**Task:**
The expected response is the full listing, retyped exactly, without its images.

**Data under study:**
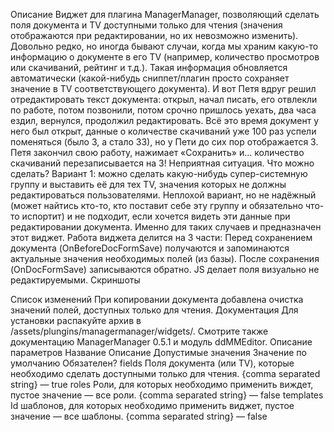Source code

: Описание
Виджет для плагина ManagerManager, позволяющий сделать поля документа и TV доступными только для чтения (значения отображаются при редактировании, но их невозможно изменить).
Довольно редко, но иногда бывают случаи, когда мы храним какую-то информацию о документе в его TV (например, количество просмотров или скачиваний, рейтинг и т.д.). Такая информация обновляется автоматически (какой-нибудь сниппет/плагин просто сохраняет значение в TV соответствующего документа). И вот Петя вдруг решил отредактировать текст документа: открыл, начал писать, его отвлекли по работе, потом позвонили, потом срочно пришлось уехать, два часа ездил, вернулся, продолжил редактировать. Всё это время документ у него был открыт, данные о количестве скачиваний уже 100 раз успели поменяться (было 3, а стало 33), но у Пети до сих пор отображается 3. Петя закончил свою работу, нажимает «Сохранить» и… количество скачиваний перезаписывается на 3! Неприятная ситуация. Что можно сделать? Вариант 1: можно сделать какую-нибудь супер-системную группу и выставить её для тех TV, значения которых не должны редактироваться пользователями. Неплохой вариант, но не надёжный (может найтись кто-то, кто поставит себе эту группу и обязательно что-то испортит) и не подходит, если хочется видеть эти данные при редактировании документа. Именно для таких случаев и предназначен этот виджет.
Работа виджета делится на 3 части:
Перед сохранением документа (OnBeforeDocFormSave) получаются и запоминаются актуальные значения необходимых полей (из базы).
После сохранения (OnDocFormSave) записываются обратно.
JS делает поля визуально не редактируемыми.
Скриншоты

Список изменений
При копировании документа добавлена очистка значений полей, доступных только для чтения.
Документация
Для установки распакуйте архив в /assets/plungins/managermanager/widgets/. Смотрите также документацию ManagerManager 0.5.1 и модуль ddMMEditor.
Описание параметров
Название	Описание	Допустимые значения	Значение по умолчанию	Обязателен?
fields	Поля документа (или TV), которые необходимо сделать доступными только для чтения.	{comma separated string}	—	true
roles	Роли, для которых необходимо применить виждет, пустое значение — все роли.	{comma separated string}	—	false
templates	Id шаблонов, для которых необходимо применить виджет, пустое значение — все шаблоны.	{comma separated string}	—	false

**Result of this exercise:**
Source code

: Описание
Виджет для плагина ManagerManager, позволяющий сделать поля документа и TV доступными только для чтения (значения отображаются при редактировании, но их невозможно изменить).
Довольно редко, но иногда бывают случаи, когда мы храним какую-то информацию о документе в его TV (например, количество просмотров или скачиваний, рейтинг и т.д.). Такая информация обновляется автоматически (какой-нибудь сниппет/плагин просто сохраняет значение в TV соответствующего документа). И вот Петя вдруг решил отредактировать текст документа: открыл, начал писать, его отвлекли по работе, потом позвонили, потом срочно пришлось уехать, два часа ездил, вернулся, продолжил редактировать. Всё это время документ у него был открыт, данные о количестве скачиваний уже 100 раз успели поменяться (было 3, а стало 33), но у Пети до сих пор отображается 3. Петя закончил свою работу, нажимает «Сохранить» и… количество скачиваний перезаписывается на 3! Неприятная ситуация. Что можно сделать? Вариант 1: можно сделать какую-нибудь супер-системную группу и выставить её для тех TV, значения которых не должны редактироваться пользователями. Неплохой вариант, но не надёжный (может найтись кто-то, кто поставит себе эту группу и обязательно что-то испортит) и не подходит, если хочется видеть эти данные при редактировании документа. Именно для таких случаев и предназначен этот виджет.
Работа виджета делится на 3 части:
Перед сохранением документа (OnBeforeDocFormSave) получаются и запоминаются актуальные значения необходимых полей (из базы).
После сохранения (OnDocFormSave) записываются обратно.
JS делает поля визуально не редактируемыми.
Скриншоты

Список изменений
При копировании документа добавлена очистка значений полей, доступных только для чтения.
Документация
Для установки распакуйте архив в /assets/plungins/managermanager/widgets/. Смотрите также документацию ManagerManager 0.5.1 и модуль ddMMEditor.
Описание параметров
Название	Описание	Допустимые значения	Значение по умолчанию	Обязателен?
fields	Поля документа (или TV), которые необходимо сделать доступными только для чтения.	{comma separated string}	—	true
roles	Роли, для которых необходимо применить виждет, пустое значение — все роли.	{comma separated string}	—	false
templates	Id шаблонов, для которых необходимо применить виджет, пустое значение — все шаблоны.	{comma separated string}	—	false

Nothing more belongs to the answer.